VectorByte Methods Training 2023

Probability and Statistics Fundamentals: Solutions to Exercises

Author

The VectorByte Team (Leah R. Johnson, Virginia Tech)

Question 1: For the six-sided fair die, what is f_k if k=7? k=1.5?

Answer: both of these are zero, because the die cannot take these values.

Question 2: For the fair 6-sided die, what is F(3)? F(7)? F(1.5)?

Answer: The CDF total probability of having a value less than or equal to its argument. Thus F(3)= 1/2, F(7)=1, and F(1.5)=1/6

Question 3: For a normal distribution with mean 0, what is F(0)?

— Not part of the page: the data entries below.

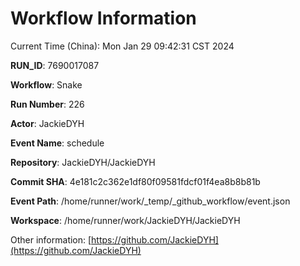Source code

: # Workflow Information

Current Time (China): Mon Jan 29 09:42:31 CST 2024  

**RUN_ID**: 7690017087  

**Workflow**: Snake  

**Run Number**: 226  

**Actor**: JackieDYH  

**Event Name**: schedule  

**Repository**: JackieDYH/JackieDYH  

**Commit SHA**: 4e181c2c362e1df80f09581fdcf01f4ea8b8b81b  

**Event Path**: /home/runner/work/_temp/_github_workflow/event.json  

**Workspace**: /home/runner/work/JackieDYH/JackieDYH  

Other information: [https://github.com/JackieDYH](https://github.com/JackieDYH)
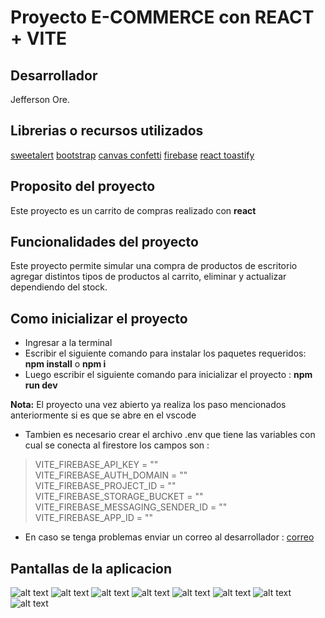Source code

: # Proyecto E-COMMERCE con REACT + VITE

## Desarrollador
Jefferson Ore.

## Librerias o recursos utilizados

[sweetalert](https://sweetalert2.github.io/)
[bootstrap](https://getbootstrap.com/docs/5.3/forms/overview/)
[canvas confetti](https://www.npmjs.com/package/canvas-confetti)
[firebase](https://firebase.google.com/)
[react toastify](https://www.npmjs.com/package/react-toastify)

## Proposito del proyecto
Este proyecto es un carrito de compras realizado con **react**

## Funcionalidades del proyecto
Este proyecto permite simular una compra de productos de escritorio agregar distintos tipos de productos al carrito, eliminar y actualizar dependiendo del stock.

## Como inicializar el proyecto
- Ingresar a la terminal
- Escribir el siguiente comando para instalar los paquetes requeridos: **npm install** o **npm i**
- Luego escribir el siguiente comando para inicializar el proyecto : **npm run dev**

**Nota:** El proyecto una vez abierto ya realiza los paso mencionados anteriormente si es que se abre en el vscode

- Tambien es necesario crear el archivo .env que tiene las variables con cual se conecta al firestore los campos son :
> VITE_FIREBASE_API_KEY = ""\
> VITE_FIREBASE_AUTH_DOMAIN = ""\
> VITE_FIREBASE_PROJECT_ID = ""\
> VITE_FIREBASE_STORAGE_BUCKET = ""\
> VITE_FIREBASE_MESSAGING_SENDER_ID = ""\
> VITE_FIREBASE_APP_ID = ""

- En caso se tenga problemas enviar un correo al desarrollador : [correo](jeffer.ore@gmail.com)

## Pantallas de la aplicacion
![alt text](chrome_bF15b9Wc7A.png)
![alt text](chrome_y909OJAW7A.png)
![alt text](chrome_uf1ZPgxxDk.png)
![alt text](chrome_i2GKtGmnUf.png)
![alt text](chrome_5xVIBlNGMW.png)
![alt text](chrome_GmuASoBdwR.png)
![alt text](chrome_OgGGeVibst.png)
![alt text](chrome_sn5zbwMHbK.png)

Answer: The normal distribution is symmetric around its mean, with half of its probability on each side. Thus, F(0)=1/2

Question 4: Summation Notation Practice

i	1	2	3	4
Z_i	2.0	-2.0	3.0	-3.0

Compute \sum_{i=1}^{4}{z_i} = 0
Compute \sum_{i=1}^4{(z_i - \bar{z})^2} = 26
What is the sample variance? Assume that the z_i are i.i.d.. Note that i.i.d.~stands for “independent and identically distributed”.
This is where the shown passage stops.